The Merit Systems Protection Board (MSPB), which oversees the federal civil service’s disciplinary system, has been rather busy of late. Last year’s sequestration and the unpaid furloughs that many federal workers endured, generated 30,000 appeals to the MSPB, which almost four times the agencies typical years’ workload.
A case involving a federal worker challenging an adverse job action or termination would usually proceed to an administrative law judge (ALJ), then to the three member board, and finally, to federal court, if necessary.
The new law affecting the Veterans Affairs department and more particularly, the Senior Executive Service (SES) eliminates the oversight of the board and the federal courts, while compressing the time for the remaining steps.
SES employees only have seven days to appeal a termination, and an administrative law judge has to issue their decision within 21 days. In a complex case, these deadlines would essentially deprive a SES employee of any right of appeal of their firing.
It will further disrupt the scheduling of all cases, since any SES cases would need to receive immediate attention from the assigned ALJ, sending their docket into confusion.

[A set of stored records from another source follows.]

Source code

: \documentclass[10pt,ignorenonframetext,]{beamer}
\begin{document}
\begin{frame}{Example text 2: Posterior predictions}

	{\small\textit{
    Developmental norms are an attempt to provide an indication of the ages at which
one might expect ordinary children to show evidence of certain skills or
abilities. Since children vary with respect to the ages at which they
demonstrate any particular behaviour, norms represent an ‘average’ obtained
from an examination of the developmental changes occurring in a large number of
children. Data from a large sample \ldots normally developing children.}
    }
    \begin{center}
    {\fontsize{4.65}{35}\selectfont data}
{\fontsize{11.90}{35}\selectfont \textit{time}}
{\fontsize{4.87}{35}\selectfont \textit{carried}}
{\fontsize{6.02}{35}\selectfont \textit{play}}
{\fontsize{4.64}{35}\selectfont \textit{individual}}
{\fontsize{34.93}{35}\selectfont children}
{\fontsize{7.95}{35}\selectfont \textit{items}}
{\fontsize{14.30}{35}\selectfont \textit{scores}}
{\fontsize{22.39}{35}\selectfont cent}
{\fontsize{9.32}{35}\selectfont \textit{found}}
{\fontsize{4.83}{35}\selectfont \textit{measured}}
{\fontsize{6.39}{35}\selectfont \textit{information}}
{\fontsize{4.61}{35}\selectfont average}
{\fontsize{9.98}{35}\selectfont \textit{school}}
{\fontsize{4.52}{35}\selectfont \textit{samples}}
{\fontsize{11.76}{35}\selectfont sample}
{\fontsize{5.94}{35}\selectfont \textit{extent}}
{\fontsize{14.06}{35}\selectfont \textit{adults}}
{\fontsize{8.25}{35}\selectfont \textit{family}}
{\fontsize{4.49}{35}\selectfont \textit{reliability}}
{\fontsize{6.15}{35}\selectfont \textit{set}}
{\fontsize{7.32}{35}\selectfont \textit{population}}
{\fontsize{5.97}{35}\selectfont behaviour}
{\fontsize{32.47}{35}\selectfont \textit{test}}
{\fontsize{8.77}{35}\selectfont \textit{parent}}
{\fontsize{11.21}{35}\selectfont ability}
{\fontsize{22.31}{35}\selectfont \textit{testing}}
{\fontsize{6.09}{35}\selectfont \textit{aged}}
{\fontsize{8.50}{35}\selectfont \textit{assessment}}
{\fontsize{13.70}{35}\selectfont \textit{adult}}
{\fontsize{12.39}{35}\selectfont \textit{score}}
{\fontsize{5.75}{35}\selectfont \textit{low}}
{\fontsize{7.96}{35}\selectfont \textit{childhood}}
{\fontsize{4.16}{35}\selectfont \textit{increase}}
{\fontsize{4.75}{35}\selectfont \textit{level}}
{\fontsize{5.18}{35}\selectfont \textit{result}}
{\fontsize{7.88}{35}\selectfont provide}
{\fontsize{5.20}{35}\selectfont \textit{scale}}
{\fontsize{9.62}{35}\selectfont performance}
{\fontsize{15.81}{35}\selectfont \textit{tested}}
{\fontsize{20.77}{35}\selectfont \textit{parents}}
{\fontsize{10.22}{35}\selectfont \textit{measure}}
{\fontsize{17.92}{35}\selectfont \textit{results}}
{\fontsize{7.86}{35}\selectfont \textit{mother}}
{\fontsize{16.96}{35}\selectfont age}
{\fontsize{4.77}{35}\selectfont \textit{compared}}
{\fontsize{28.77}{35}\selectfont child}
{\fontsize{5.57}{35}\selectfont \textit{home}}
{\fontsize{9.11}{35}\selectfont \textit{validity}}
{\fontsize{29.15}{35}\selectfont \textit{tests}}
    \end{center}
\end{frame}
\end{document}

The federal civil service law was created to end the abuses of the “spoils” system, where federal jobs were given as political favors. With this new VA law, a VA secretary could remove all of the SES employees and again pack the department political cronies.
A larger concern is that this attack on the civil service system is but the beginning of a political attempt to dismantle the merit system, and deprive federal employees of their due process rights and job protection.